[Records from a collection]

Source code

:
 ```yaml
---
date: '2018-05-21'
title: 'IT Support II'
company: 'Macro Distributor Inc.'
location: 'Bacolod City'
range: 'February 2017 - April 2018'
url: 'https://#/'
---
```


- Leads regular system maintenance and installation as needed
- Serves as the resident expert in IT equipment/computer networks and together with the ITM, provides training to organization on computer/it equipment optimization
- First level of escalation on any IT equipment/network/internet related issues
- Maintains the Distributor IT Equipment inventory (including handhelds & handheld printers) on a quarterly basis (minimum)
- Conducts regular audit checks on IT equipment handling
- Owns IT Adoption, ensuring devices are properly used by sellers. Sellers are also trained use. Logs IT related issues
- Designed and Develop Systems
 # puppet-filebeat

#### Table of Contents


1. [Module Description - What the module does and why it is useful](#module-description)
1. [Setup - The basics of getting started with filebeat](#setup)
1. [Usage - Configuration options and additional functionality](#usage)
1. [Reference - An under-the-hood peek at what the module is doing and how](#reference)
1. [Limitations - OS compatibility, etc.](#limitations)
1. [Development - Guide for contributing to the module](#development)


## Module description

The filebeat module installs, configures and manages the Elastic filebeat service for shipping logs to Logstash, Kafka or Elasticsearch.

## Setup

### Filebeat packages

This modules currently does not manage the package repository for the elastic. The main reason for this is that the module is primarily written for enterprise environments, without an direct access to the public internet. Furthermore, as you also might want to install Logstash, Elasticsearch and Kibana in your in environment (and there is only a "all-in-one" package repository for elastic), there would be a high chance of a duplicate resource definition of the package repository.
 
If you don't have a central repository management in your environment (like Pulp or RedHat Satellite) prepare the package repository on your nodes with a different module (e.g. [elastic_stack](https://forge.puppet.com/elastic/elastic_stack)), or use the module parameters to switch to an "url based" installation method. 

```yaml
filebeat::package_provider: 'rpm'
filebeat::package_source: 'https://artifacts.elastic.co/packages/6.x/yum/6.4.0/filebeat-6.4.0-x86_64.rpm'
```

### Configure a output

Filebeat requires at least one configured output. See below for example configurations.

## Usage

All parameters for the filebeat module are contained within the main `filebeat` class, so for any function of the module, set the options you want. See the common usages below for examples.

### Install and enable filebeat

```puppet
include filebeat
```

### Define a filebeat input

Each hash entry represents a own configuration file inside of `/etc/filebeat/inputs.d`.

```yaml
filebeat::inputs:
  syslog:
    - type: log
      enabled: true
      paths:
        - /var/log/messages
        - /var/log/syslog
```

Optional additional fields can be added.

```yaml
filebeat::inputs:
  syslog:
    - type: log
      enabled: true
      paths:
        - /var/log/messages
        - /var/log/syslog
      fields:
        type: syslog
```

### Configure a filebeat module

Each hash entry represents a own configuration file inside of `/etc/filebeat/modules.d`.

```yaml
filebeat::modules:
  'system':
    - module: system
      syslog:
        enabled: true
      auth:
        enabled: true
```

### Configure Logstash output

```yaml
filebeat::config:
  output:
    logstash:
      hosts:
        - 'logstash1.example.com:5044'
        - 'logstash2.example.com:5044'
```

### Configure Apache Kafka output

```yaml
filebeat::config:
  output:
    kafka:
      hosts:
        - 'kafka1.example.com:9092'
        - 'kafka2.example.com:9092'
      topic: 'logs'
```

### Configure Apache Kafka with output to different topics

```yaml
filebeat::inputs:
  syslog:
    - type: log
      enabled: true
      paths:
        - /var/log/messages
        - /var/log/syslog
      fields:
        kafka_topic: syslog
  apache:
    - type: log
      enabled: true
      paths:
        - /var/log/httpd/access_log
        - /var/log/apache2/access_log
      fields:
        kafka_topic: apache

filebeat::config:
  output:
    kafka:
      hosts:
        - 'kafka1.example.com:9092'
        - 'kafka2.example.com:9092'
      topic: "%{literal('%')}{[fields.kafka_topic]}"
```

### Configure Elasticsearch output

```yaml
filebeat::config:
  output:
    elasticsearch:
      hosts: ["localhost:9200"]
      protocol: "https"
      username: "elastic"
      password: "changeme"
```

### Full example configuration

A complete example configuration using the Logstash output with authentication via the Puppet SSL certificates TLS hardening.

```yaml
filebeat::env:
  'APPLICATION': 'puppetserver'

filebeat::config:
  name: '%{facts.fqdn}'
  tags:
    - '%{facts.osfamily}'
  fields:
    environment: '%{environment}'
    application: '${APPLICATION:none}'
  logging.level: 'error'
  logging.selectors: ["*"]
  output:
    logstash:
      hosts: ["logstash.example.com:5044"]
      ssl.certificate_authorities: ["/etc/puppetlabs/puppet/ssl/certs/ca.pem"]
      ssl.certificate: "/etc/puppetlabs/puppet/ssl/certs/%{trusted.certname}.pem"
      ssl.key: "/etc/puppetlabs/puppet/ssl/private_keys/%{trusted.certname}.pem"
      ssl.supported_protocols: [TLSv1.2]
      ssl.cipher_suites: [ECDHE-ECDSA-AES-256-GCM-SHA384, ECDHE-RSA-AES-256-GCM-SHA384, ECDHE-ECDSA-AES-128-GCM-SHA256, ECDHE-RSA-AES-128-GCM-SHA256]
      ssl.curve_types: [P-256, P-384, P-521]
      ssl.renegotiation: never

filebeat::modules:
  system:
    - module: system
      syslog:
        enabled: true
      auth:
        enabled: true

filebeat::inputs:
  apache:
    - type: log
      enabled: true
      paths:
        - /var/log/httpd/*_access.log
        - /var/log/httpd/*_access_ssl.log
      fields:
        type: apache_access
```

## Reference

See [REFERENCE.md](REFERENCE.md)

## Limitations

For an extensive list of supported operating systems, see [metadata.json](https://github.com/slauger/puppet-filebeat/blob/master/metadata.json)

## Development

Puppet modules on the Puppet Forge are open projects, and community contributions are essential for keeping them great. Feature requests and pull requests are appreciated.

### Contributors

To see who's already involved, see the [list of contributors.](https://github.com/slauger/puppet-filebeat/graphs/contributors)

*Your instructions*: Starting at the first line of the data above, please restate word for word every line up to and including the one that holds "- Conducts regular", and add nothing else.

*Expected answer*:
Source code

:
 ```yaml
---
date: '2018-05-21'
title: 'IT Support II'
company: 'Macro Distributor Inc.'
location: 'Bacolod City'
range: 'February 2017 - April 2018'
url: 'https://#/'
---
```


- Leads regular system maintenance and installation as needed
- Serves as the resident expert in IT equipment/computer networks and together with the ITM, provides training to organization on computer/it equipment optimization
- First level of escalation on any IT equipment/network/internet related issues
- Maintains the Distributor IT Equipment inventory (including handhelds & handheld printers) on a quarterly basis (minimum)
- Conducts regular audit checks on IT equipment handling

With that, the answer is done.